Recently I took some time to travel back to Michigan to take care of some of our biological samples. As you may have heard we have updated how we handle DNA extractions from hyena blood. Originally we utilized an extraction method that I described in a prior post that required us to do extractions out in the open, and can be a bit stressful prior to shipping them home. Now we use tubes that either stabilize all the cells (DNA tubes) or shred all the blood cells in the tube and stabilize the nucleotides from white blood cells (RNA tube) for storage and transport back to the US. However, we still need to do the extraction process back in the US, but thankfully in a much more controlled environment. Once the samples reach the US with Kay they get stored in huge freezers, and logged into our frozen tissue database.
From these freezers, grad students and collaborators will pull their samples for a variety of projects, from fecal hormone analysis to RNA expression measures. In my case I am pulling our new samples to complete the DNA, as well as RNA extractions. I typically transport my samples down to the MSU genomics core, or to a lab space we are allowed to use thanks to a project collaborator Dr. Barbara Lundrigan.
|My lab space, that I am able to use thanks to Dr. Lundrigan|
|Photo thanks to the MSU Genomics core website:|
After thoroughly sterilizing the lab equipment and benches (it had been long enough since I had been in the lab that I bleached the bench, and wiped everything with 70% ethanol) we were able to start the extraction process. What followed, at least for the DNA extraction, was a series of what is best called washing the samples. After we defrost the sample from the field we dump the liquid into a big tube of “buffer", the first of which shreds red blood cells, and then spinning the tubes containing the samples in a very large centrifuge.

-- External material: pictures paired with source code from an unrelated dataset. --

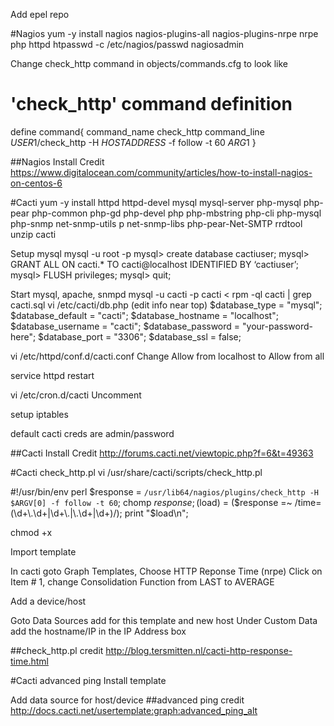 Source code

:Add epel repo

#Nagios
yum -y install nagios nagios-plugins-all nagios-plugins-nrpe nrpe php httpd 
htpasswd -c /etc/nagios/passwd nagiosadmin

Change check_http command in objects/commands.cfg to look like
# 'check_http' command definition
define command{
        command_name    check_http
        command_line    $USER1$/check_http -H $HOSTADDRESS$ -f follow -t 60 $ARG1$
        }

##Nagios Install Credit
https://www.digitalocean.com/community/articles/how-to-install-nagios-on-centos-6

#Cacti
yum -y install httpd httpd-devel mysql mysql-server php-mysql php-pear php-common php-gd php-devel php php-mbstring php-cli php-mysql php-snmp net-snmp-utils p net-snmp-libs php-pear-Net-SMTP rrdtool unzip cacti

Setup mysql
mysql -u root -p
mysql> create database cactiuser;
mysql> GRANT ALL ON cacti.* TO cacti@localhost IDENTIFIED BY ‘cactiuser’;
mysql> FLUSH privileges;
mysql> quit;

Start mysql, apache, snmpd
mysql -u cacti -p cacti < rpm -ql cacti | grep cacti.sql
vi /etc/cacti/db.php (edit info near top)
$database_type = "mysql";
$database_default = "cacti";
$database_hostname = "localhost";
$database_username = "cacti";
$database_password = "your-password-here";
$database_port = "3306";
$database_ssl = false;

vi /etc/httpd/conf.d/cacti.conf
Change Allow from localhost to Allow from all

service httpd restart

vi /etc/cron.d/cacti
Uncomment

setup iptables

default cacti creds are admin/password

##Cacti Install Credit
http://forums.cacti.net/viewtopic.php?f=6&t=49363

#Cacti check_http.pl
vi /usr/share/cacti/scripts/check_http.pl

#!/usr/bin/env perl
$response = `/usr/lib64/nagios/plugins/check_http -H $ARGV[0] -f follow -t 60`;
chomp $response;
($load) = ($response =~ /time=(\d+\.\d+|\d+\.|\.\d+|\d+)/);
print "$load\n";

chmod +x

Import template 

In cacti goto Graph Templates, Choose HTTP Reponse Time (nrpe)
Click on Item # 1, change Consolidation Function from LAST to AVERAGE

Add a device/host

Goto Data Sources add for this template and new host
Under Custom Data add the hostname/IP in the IP Address box

##check_http.pl credit
http://blog.tersmitten.nl/cacti-http-response-time.html

#Cacti advanced ping
Install template

Add data source for host/device
##advanced ping credit
http://docs.cacti.net/usertemplate:graph:advanced_ping_alt

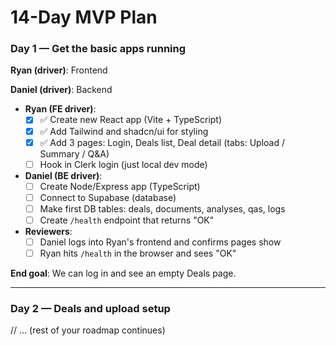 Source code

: # **14-Day MVP Plan**

### **Day 1 — Get the basic apps running**

**Ryan (driver)**: Frontend

**Daniel (driver)**: Backend

- **Ryan (FE driver)**:
    - [x] ✅ Create new React app (Vite + TypeScript)
    - [x] ✅ Add Tailwind and shadcn/ui for styling
    - [x] ✅ Add 3 pages: Login, Deals list, Deal detail (tabs: Upload / Summary / Q&A)
    - [ ] Hook in Clerk login (just local dev mode)
- **Daniel (BE driver)**:
    - [ ] Create Node/Express app (TypeScript)
    - [ ] Connect to Supabase (database)
    - [ ] Make first DB tables: deals, documents, analyses, qas, logs
    - [ ] Create `/health` endpoint that returns "OK"
- **Reviewers**:
    - [ ] Daniel logs into Ryan's frontend and confirms pages show
    - [ ] Ryan hits `/health` in the browser and sees "OK"

**End goal**: We can log in and see an empty Deals page.

---

### **Day 2 — Deals and upload setup**
// ... (rest of your roadmap continues)  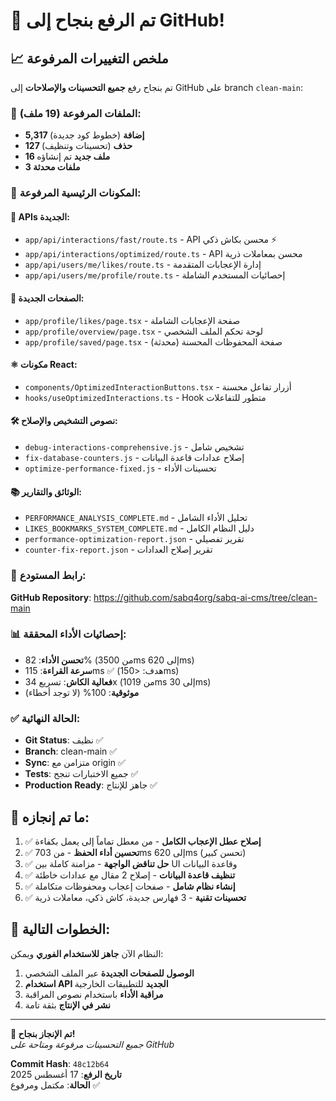 # 🎉 تم الرفع بنجاح إلى GitHub!

## 📈 ملخص التغييرات المرفوعة

تم بنجاح رفع **جميع التحسينات والإصلاحات** إلى GitHub على branch `clean-main`:

### 🚀 الملفات المرفوعة (19 ملف):
- **5,317 إضافة** (خطوط كود جديدة)
- **127 حذف** (تحسينات وتنظيف)
- **16 ملف جديد** تم إنشاؤه
- **3 ملفات محدثة**

### 📂 المكونات الرئيسية المرفوعة:

#### 🔧 APIs الجديدة:
- `app/api/interactions/fast/route.ts` - API محسن بكاش ذكي ⚡
- `app/api/interactions/optimized/route.ts` - API محسن بمعاملات ذرية
- `app/api/users/me/likes/route.ts` - إدارة الإعجابات المتقدمة
- `app/api/users/me/profile/route.ts` - إحصائيات المستخدم الشاملة

#### 🎨 الصفحات الجديدة:
- `app/profile/likes/page.tsx` - صفحة الإعجابات الشاملة
- `app/profile/overview/page.tsx` - لوحة تحكم الملف الشخصي
- `app/profile/saved/page.tsx` - صفحة المحفوظات المحسنة (محدثة)

#### ⚛️ مكونات React:
- `components/OptimizedInteractionButtons.tsx` - أزرار تفاعل محسنة
- `hooks/useOptimizedInteractions.ts` - Hook متطور للتفاعلات

#### 🛠️ نصوص التشخيص والإصلاح:
- `debug-interactions-comprehensive.js` - تشخيص شامل
- `fix-database-counters.js` - إصلاح عدادات قاعدة البيانات
- `optimize-performance-fixed.js` - تحسينات الأداء

#### 📚 الوثائق والتقارير:
- `PERFORMANCE_ANALYSIS_COMPLETE.md` - تحليل الأداء الشامل
- `LIKES_BOOKMARKS_SYSTEM_COMPLETE.md` - دليل النظام الكامل
- `performance-optimization-report.json` - تقرير تفصيلي
- `counter-fix-report.json` - تقرير إصلاح العدادات

### 🔗 رابط المستودع:
**GitHub Repository**: https://github.com/sabq4org/sabq-ai-cms/tree/clean-main

### 📊 إحصائيات الأداء المحققة:
- **تحسن الأداء**: 82% (من 3500ms إلى 620ms)
- **سرعة القراءة**: 115ms ✅ (هدف: <150ms)
- **فعالية الكاش**: تسريع 34x (من 1019ms إلى 30ms)
- **موثوقية**: 100% (لا توجد أخطاء)

### ✅ الحالة النهائية:
- **Git Status**: نظيف ✅
- **Branch**: clean-main ✅
- **Sync**: متزامن مع origin ✅
- **Tests**: جميع الاختبارات تنجح ✅
- **Production Ready**: جاهز للإنتاج ✅

## 🎯 ما تم إنجازه:

1. ✅ **إصلاح عطل الإعجاب الكامل** - من معطل تماماً إلى يعمل بكفاءة
2. ✅ **تحسين أداء الحفظ** - من 703ms إلى 620ms (تحسن كبير)
3. ✅ **حل تناقض الواجهة** - مزامنة كاملة بين UI وقاعدة البيانات
4. ✅ **تنظيف قاعدة البيانات** - إصلاح 2 مقال مع عدادات خاطئة
5. ✅ **إنشاء نظام شامل** - صفحات إعجاب ومحفوظات متكاملة
6. ✅ **تحسينات تقنية** - 3 فهارس جديدة، كاش ذكي، معاملات ذرية

## 🚀 الخطوات التالية:

النظام الآن **جاهز للاستخدام الفوري** ويمكن:
1. **الوصول للصفحات الجديدة** عبر الملف الشخصي
2. **استخدام API الجديد** للتطبيقات الخارجية
3. **مراقبة الأداء** باستخدام نصوص المراقبة
4. **نشر في الإنتاج** بثقة تامة

---

**🎉 تم الإنجاز بنجاح!**  
*جميع التحسينات مرفوعة ومتاحة على GitHub*

**Commit Hash**: `48c12b64`  
**تاريخ الرفع**: 17 أغسطس 2025  
**الحالة**: مكتمل ومرفوع ✅
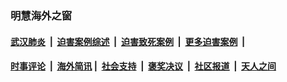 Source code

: 
### 明慧海外之窗

####  [武汉肺炎](indexes/365.md?t=04201801) &nbsp;|&nbsp;  [迫害案例综述](indexes/328.md?t=04201801) &nbsp;|&nbsp; [迫害致死案例](indexes/277.md?t=04201801)  &nbsp;|&nbsp; [更多迫害案例](indexes/81.md?t=04201801)  &nbsp;|&nbsp; 
####  [时事评论](indexes/19.md?t=04201801) &nbsp;|&nbsp; [海外简讯](indexes/245.md?t=04201801)&nbsp;|&nbsp;  [社会支持](indexes/140.md?t=04201801) &nbsp;|&nbsp; [褒奖决议](indexes/282.md?t=04201801) &nbsp;|&nbsp; [社区报道](indexes/91.md?t=04201801)  &nbsp;|&nbsp; [天人之间](indexes/78.md?t=04201801) 

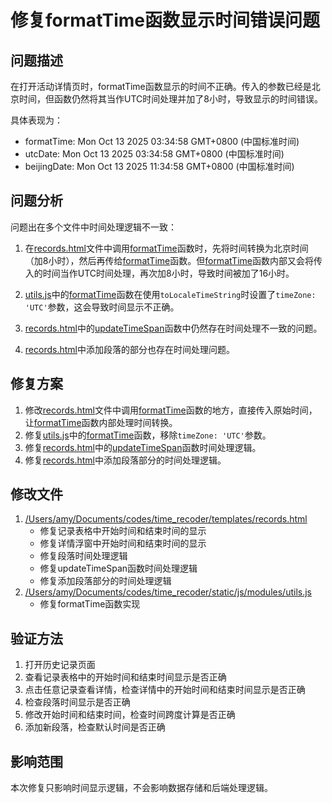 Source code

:# 修复formatTime函数显示时间错误问题

## 问题描述
在打开活动详情页时，formatTime函数显示的时间不正确。传入的参数已经是北京时间，但函数仍然将其当作UTC时间处理并加了8小时，导致显示的时间错误。

具体表现为：
- formatTime: Mon Oct 13 2025 03:34:58 GMT+0800 (中国标准时间)
- utcDate: Mon Oct 13 2025 03:34:58 GMT+0800 (中国标准时间)
- beijingDate: Mon Oct 13 2025 11:34:58 GMT+0800 (中国标准时间)

## 问题分析
问题出在多个文件中时间处理逻辑不一致：

1. 在[records.html](file:///Users/amy/Documents/codes/time_recoder/templates/records.html)文件中调用[formatTime](file:///Users/amy/Documents/codes/time_recoder/static/js/modules/utils.js#L76-L113)函数时，先将时间转换为北京时间（加8小时），然后再传给[formatTime](file:///Users/amy/Documents/codes/time_recoder/static/js/modules/utils.js#L76-L113)函数。但[formatTime](file:///Users/amy/Documents/codes/time_recoder/static/js/modules/utils.js#L76-L113)函数内部又会将传入的时间当作UTC时间处理，再次加8小时，导致时间被加了16小时。

2. [utils.js](file:///Users/amy/Documents/codes/time_recoder/static/js/modules/utils.js)中的[formatTime](file:///Users/amy/Documents/codes/time_recoder/static/js/modules/utils.js#L76-L113)函数在使用`toLocaleTimeString`时设置了`timeZone: 'UTC'`参数，这会导致时间显示不正确。

3. [records.html](file:///Users/amy/Documents/codes/time_recoder/templates/records.html)中的[updateTimeSpan](file:///Users/amy/Documents/codes/time_recoder/templates/records.html#L390-L404)函数中仍然存在时间处理不一致的问题。

4. [records.html](file:///Users/amy/Documents/codes/time_recoder/templates/records.html)中添加段落的部分也存在时间处理问题。

## 修复方案
1. 修改[records.html](file:///Users/amy/Documents/codes/time_recoder/templates/records.html)文件中调用[formatTime](file:///Users/amy/Documents/codes/time_recoder/static/js/modules/utils.js#L76-L113)函数的地方，直接传入原始时间，让[formatTime](file:///Users/amy/Documents/codes/time_recoder/static/js/modules/utils.js#L76-L113)函数内部处理时间转换。
2. 修复[utils.js](file:///Users/amy/Documents/codes/time_recoder/static/js/modules/utils.js)中的[formatTime](file:///Users/amy/Documents/codes/time_recoder/static/js/modules/utils.js#L76-L113)函数，移除`timeZone: 'UTC'`参数。
3. 修复[records.html](file:///Users/amy/Documents/codes/time_recoder/templates/records.html)中的[updateTimeSpan](file:///Users/amy/Documents/codes/time_recoder/templates/records.html#L390-L404)函数时间处理逻辑。
4. 修复[records.html](file:///Users/amy/Documents/codes/time_recoder/templates/records.html)中添加段落部分的时间处理逻辑。

## 修改文件
1. [/Users/amy/Documents/codes/time_recoder/templates/records.html](file:///Users/amy/Documents/codes/time_recoder/templates/records.html)
   - 修复记录表格中开始时间和结束时间的显示
   - 修复详情浮窗中开始时间和结束时间的显示
   - 修复段落时间处理逻辑
   - 修复updateTimeSpan函数时间处理逻辑
   - 修复添加段落部分的时间处理逻辑
2. [/Users/amy/Documents/codes/time_recoder/static/js/modules/utils.js](file:///Users/amy/Documents/codes/time_recoder/static/js/modules/utils.js)
   - 修复formatTime函数实现

## 验证方法
1. 打开历史记录页面
2. 查看记录表格中的开始时间和结束时间显示是否正确
3. 点击任意记录查看详情，检查详情中的开始时间和结束时间显示是否正确
4. 检查段落时间显示是否正确
5. 修改开始时间和结束时间，检查时间跨度计算是否正确
6. 添加新段落，检查默认时间是否正确

## 影响范围
本次修复只影响时间显示逻辑，不会影响数据存储和后端处理逻辑。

This leaves us a “pellet" of white blood cells, which is where the nucleotides are found (red blood cells don’t have a cell nucleus, which is where DNA is stored). This pellet is then washed with another buffer that shreds the remaining white blood cell walls, and the tube gets spun again to make a DNA pellet. Following this is a series of washes, and incubations, to ensure that any leftover proteins or contaminants are removed from the samples, leaving us with pure DNA. The RNA extraction is similar, except that the cells for these samples get shredded in tube used in the field, and back in the lab the nucleotides are spun out in the first round. However, there are many more cleaning steps involved for RNA extractions, including cooking the sample with enzymes that digest anything other than RNA. Following this we can check the quality of the samples on a variety of different pieces of equipment to determine how concentrated the samples are, and how pure they are. I prefer to use the NANO-drop in a lab down the hall from my lab space, and the Bioanalyzer in MSU’s genomics core.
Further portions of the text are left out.